Phone calls criticise ban on Falun Gong-linked dance group
People in Hong Kong have been bombarded with pre-recorded phone messages recently criticising the government's decision to deny visas for some members of a dance troupe affiliated with the Falun Gong.
The group confirmed it had been contacted by residents about the calls, but denied sending them.
Last month, the Immigration Department refused to issue visas to six members of the Shen Yun Performing Arts group shortly before its performance and forced it to cancel seven full-house shows.
On the eve of a 300-strong rally against the decision yesterday, a Post reader said he received a pre-recorded message when he picked up the phone at home on Friday afternoon.
The message summed up the details of the event and warned that Hong Kong's freedom was being jeopardised by the government's 'collaboration with the Chinese communist regime', according to the reader, who only gave his surname Cheung. While the message stopped short of urging people to join the rally, it called for action to defend Hong Kong's freedom.
But the Hong Kong Association of Falun Dafa said neither the group nor the dance troupe made such calls and they had not endorsed any groups for such acts.
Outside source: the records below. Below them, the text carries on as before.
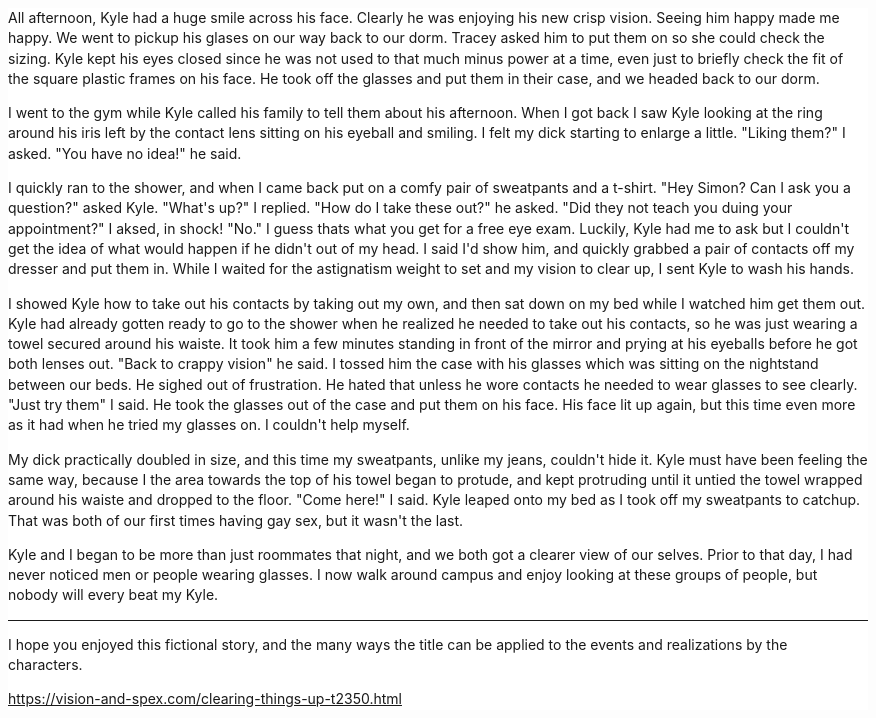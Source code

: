 All afternoon, Kyle had a huge smile across his face. Clearly he was enjoying his new crisp vision. Seeing him happy made me happy. We went to pickup his glases on our way back to our dorm. Tracey asked him to put them on so she could check the sizing. Kyle kept his eyes closed since he was not used to that much minus power at a time, even just to briefly check the fit of the square plastic frames on his face. He took off the glasses and put them in their case, and we headed back to our dorm.

I went to the gym while Kyle called his family to tell them about his afternoon. When I got back I saw Kyle looking at the ring around his iris left by the contact lens sitting on his eyeball and smiling. I felt my dick starting to enlarge a little. "Liking them?" I asked. "You have no idea!" he said.

I quickly ran to the shower, and when I came back put on a comfy pair of sweatpants and a t-shirt. "Hey Simon? Can I ask you a question?" asked Kyle. "What's up?" I replied. "How do I take these out?" he asked. "Did they not teach you duing your appointment?" I aksed, in shock! "No." I guess thats what you get for a free eye exam. Luckily, Kyle had me to ask but I couldn't get the idea of what would happen if he didn't out of my head. I said I'd show him, and quickly grabbed a pair of contacts off my dresser and put them in. While I waited for the astignatism weight to set and my vision to clear up, I sent Kyle to wash his hands. 

I showed Kyle how to take out his contacts by taking out my own, and then sat down on my bed while I watched him get them out. Kyle had already gotten ready to go to the shower when he realized he needed to take out his contacts, so he was just wearing a towel secured around his waiste. It took him a few minutes standing in front of the mirror and prying at his eyeballs before he got both lenses out. "Back to crappy vision" he said. I tossed him the case with his glasses which was sitting on the nightstand between our beds. He sighed out of frustration. He hated that unless he wore contacts he needed to wear glasses to see clearly. "Just try them" I said. He took the glasses out of the case and put them on his face. His face lit up again, but this time even more as it had when he tried my glasses on. I couldn't help myself.

My dick practically doubled in size, and this time my sweatpants, unlike my jeans, couldn't hide it. Kyle must have been feeling the same way, because I the area towards the top of his towel began to protude, and kept protruding until it untied the towel wrapped around his waiste and dropped to the floor. "Come here!" I said. Kyle leaped onto my bed as I took off my sweatpants to catchup. That was both of our first times having gay sex, but it wasn't the last. 

Kyle and I began to be more than just roommates that night, and we both got a clearer view of our selves. Prior to that day, I had never noticed men or people wearing glasses. I now walk around campus and enjoy looking at these groups of people, but nobody will every beat my Kyle. 

________
I hope you enjoyed this fictional story, and the many ways the title can be applied to the events and realizations by the characters. 

https://vision-and-spex.com/clearing-things-up-t2350.html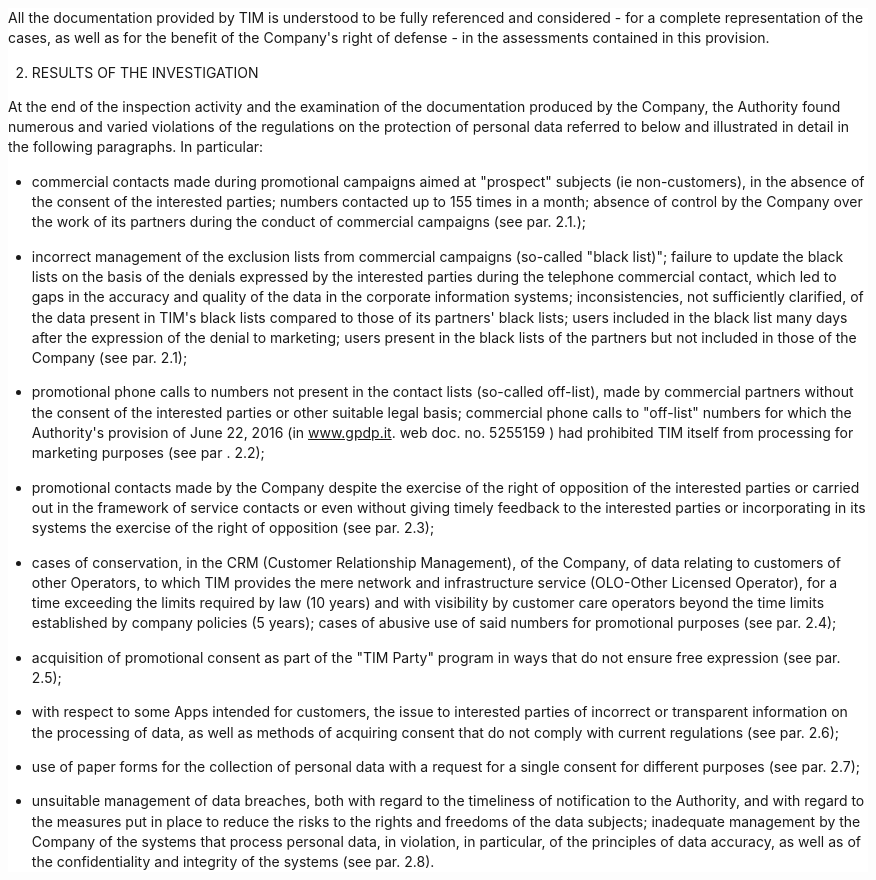 All the documentation provided by TIM is understood to be fully referenced and considered - for a complete representation of the cases, as well as for the benefit of the Company's right of defense - in the assessments contained in this provision.

2. RESULTS OF THE INVESTIGATION

At the end of the inspection activity and the examination of the documentation produced by the Company, the Authority found numerous and varied violations of the regulations on the protection of personal data referred to below and illustrated in detail in the following paragraphs. In particular:

- commercial contacts made during promotional campaigns aimed at "prospect" subjects (ie non-customers), in the absence of the consent of the interested parties; numbers contacted up to 155 times in a month; absence of control by the Company over the work of its partners during the conduct of commercial campaigns (see par. 2.1.);

- incorrect management of the exclusion lists from commercial campaigns (so-called "black list)"; failure to update the black lists on the basis of the denials expressed by the interested parties during the telephone commercial contact, which led to gaps in the accuracy and quality of the data in the corporate information systems; inconsistencies, not sufficiently clarified, of the data present in TIM's black lists compared to those of its partners' black lists; users included in the black list many days after the expression of the denial to marketing; users present in the black lists of the partners but not included in those of the Company (see par. 2.1);

- promotional phone calls to numbers not present in the contact lists (so-called off-list), made by commercial partners without the consent of the interested parties or other suitable legal basis; commercial phone calls to "off-list" numbers for which the Authority's provision of June 22, 2016 (in www.gpdp.it. web doc. no. 5255159 ) had prohibited TIM itself from processing for marketing purposes (see par . 2.2);

- promotional contacts made by the Company despite the exercise of the right of opposition of the interested parties or carried out in the framework of service contacts or even without giving timely feedback to the interested parties or incorporating in its systems the exercise of the right of opposition (see par. 2.3);

- cases of conservation, in the CRM (Customer Relationship Management), of the Company, of data relating to customers of other Operators, to which TIM provides the mere network and infrastructure service (OLO-Other Licensed Operator), for a time exceeding the limits required by law (10 years) and with visibility by customer care operators beyond the time limits established by company policies (5 years); cases of abusive use of said numbers for promotional purposes (see par. 2.4);

- acquisition of promotional consent as part of the "TIM Party" program in ways that do not ensure free expression (see par. 2.5);

- with respect to some Apps intended for customers, the issue to interested parties of incorrect or transparent information on the processing of data, as well as methods of acquiring consent that do not comply with current regulations (see par. 2.6);

- use of paper forms for the collection of personal data with a request for a single consent for different purposes (see par. 2.7);

- unsuitable management of data breaches, both with regard to the timeliness of notification to the Authority, and with regard to the measures put in place to reduce the risks to the rights and freedoms of the data subjects; inadequate management by the Company of the systems that process personal data, in violation, in particular, of the principles of data accuracy, as well as of the confidentiality and integrity of the systems (see par. 2.8).

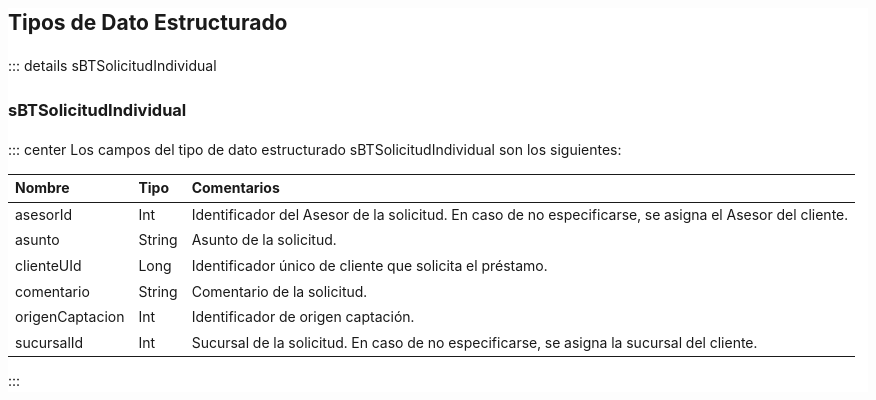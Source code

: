 
## **Tipos de Dato Estructurado**


::: details sBTSolicitudIndividual  

### sBTSolicitudIndividual

::: center 
Los campos del tipo de dato estructurado sBTSolicitudIndividual son los siguientes: 

Nombre | Tipo | Comentarios 
:--------- | :----------- | :----------- 
asesorId | Int | Identificador del Asesor de la solicitud. En caso de no especificarse, se asigna el Asesor del cliente. 
asunto | String | Asunto de la solicitud.
clienteUId | Long | Identificador único de cliente que solicita el préstamo. 
comentario | String | Comentario de la solicitud.
origenCaptacion | Int | Identificador de origen captación. 
sucursalId | Int | Sucursal de la solicitud. En caso de no especificarse, se asigna la sucursal del cliente. 
:::

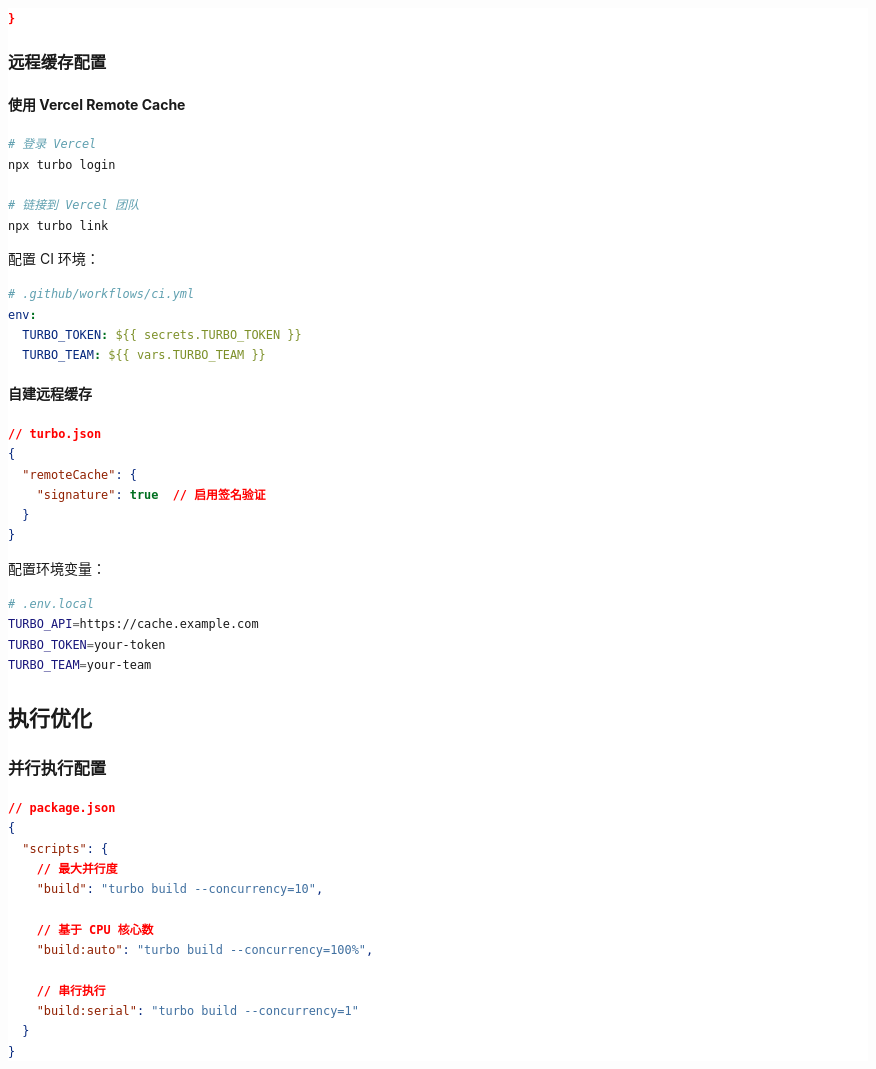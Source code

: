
 ```json
}
```

### 远程缓存配置

#### 使用 Vercel Remote Cache

```bash
# 登录 Vercel
npx turbo login

# 链接到 Vercel 团队
npx turbo link
```

配置 CI 环境：

```yaml
# .github/workflows/ci.yml
env:
  TURBO_TOKEN: ${{ secrets.TURBO_TOKEN }}
  TURBO_TEAM: ${{ vars.TURBO_TEAM }}
```

#### 自建远程缓存

```json
// turbo.json
{
  "remoteCache": {
    "signature": true  // 启用签名验证
  }
}
```

配置环境变量：

```bash
# .env.local
TURBO_API=https://cache.example.com
TURBO_TOKEN=your-token
TURBO_TEAM=your-team
```

## 执行优化

### 并行执行配置

```json
// package.json
{
  "scripts": {
    // 最大并行度
    "build": "turbo build --concurrency=10",
    
    // 基于 CPU 核心数
    "build:auto": "turbo build --concurrency=100%",
    
    // 串行执行
    "build:serial": "turbo build --concurrency=1"
  }
}
```
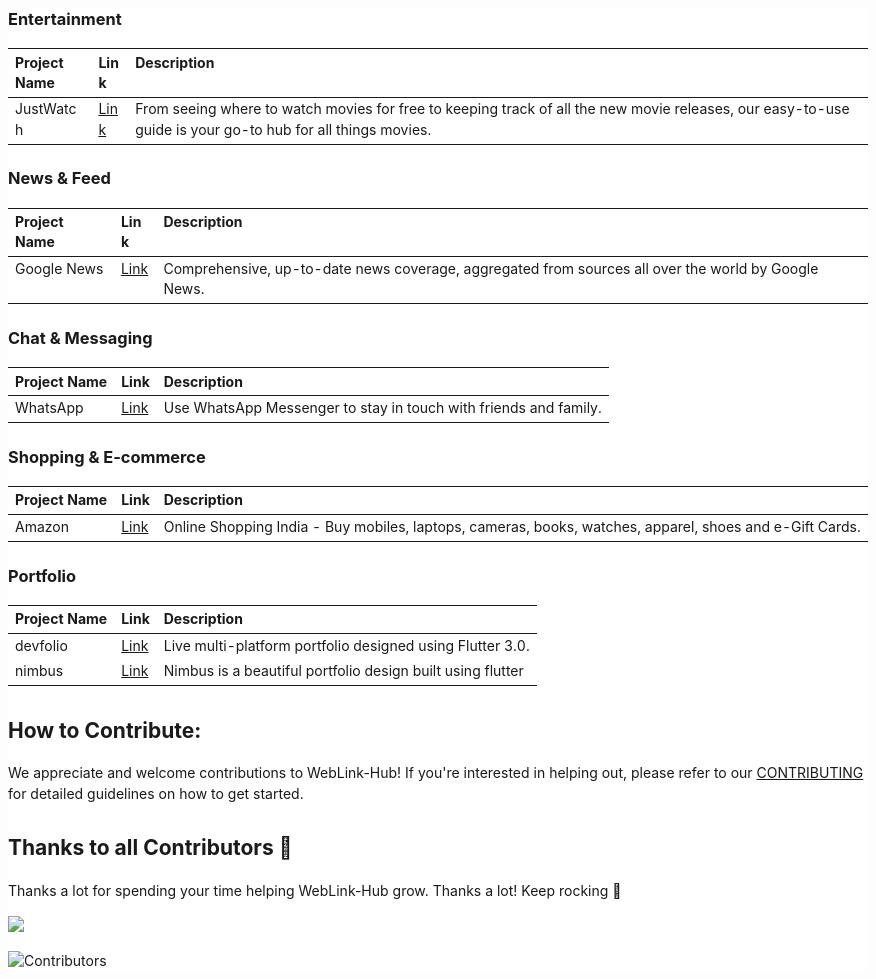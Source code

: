 ### Entertainment

| Project Name    | Link  | Description  |
|:-----------|:------|:-------------|
| JustWatch | [Link](https://www.justwatch.com/in/movies) | From seeing where to watch movies for free to keeping track of all the new movie releases, our easy-to-use guide is your go-to hub for all things movies. |

### News & Feed

| Project Name    | Link  | Description  |
|:-----------|:------|:-------------|
| Google News | [Link](https://news.google.co.in/) | Comprehensive, up-to-date news coverage, aggregated from sources all over the world by Google News.|


### Chat & Messaging

| Project Name    | Link  | Description  |
|:-----------|:------|:-------------|
| WhatsApp | [Link](https://www.whatsapp.com/) | Use WhatsApp Messenger to stay in touch with friends and family. |

### Shopping & E-commerce

| Project Name    | Link  | Description  |
|:-----------|:------|:-------------|
| Amazon | [Link](https://www.amazon.in/) | Online Shopping India - Buy mobiles, laptops, cameras, books, watches, apparel, shoes and e-Gift Cards. |

### Portfolio

| Project Name    | Link  | Description  |
|:-----------|:------|:-------------|
| devfolio  | [Link](https://devfolio.co/)    | Live multi-platform portfolio designed using Flutter 3.0.  |
| nimbus    | [Link](https://nimbusweb.me/) | Nimbus is a beautiful portfolio design built using flutter |


## How to Contribute:
We appreciate and welcome contributions to WebLink-Hub!
If you're interested in helping out, please refer to our  [CONTRIBUTING](./CONTRIBUTING.md) for detailed guidelines on how to get started.

## Thanks to all Contributors 💪

Thanks a lot for spending your time helping WebLink-Hub grow. Thanks a lot! Keep rocking 🍻
	 
<p>
  <img src="https://api.vaunt.dev/v1/github/entities/Unnimaya6122004/repositories/WebLink-Hub-hacktoberfest/contributors?format=svg&limit=54" width="600" height"250" />
</p>

![Contributors](https://contrib.rocks/image?repo=Unnimaya6122004/WebLink-Hub-hacktoberfest)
'We have also heard of people who have received a similar message but it was not from us,' spokesman Kan Hung-cheung said. 'We will look into the matter but the calls may not be driven by ill intentions.'
Kan said they might file suits against the government for damages - estimated to reach millions - caused by the cancellations, including the costs of accommodation and air tickets for the troupe and the refund of 7,000 tickets sold.
About 300 Falun Gong followers joined the protest and marched to the central government's liaison office in Western, as they said the Hong Kong administration was collaborating with the central government to interfere with the dance troupe's shows.
James To Kun-sun, a Democratic Party lawmaker, said people could simply hang up the phone if they found the message a nuisance as there were no laws against circulation of pre-recorded messages for non-commercial purposes.
A government spokesman said: 'We will not comment on individual cases.' Each case was considered on its merits, he said.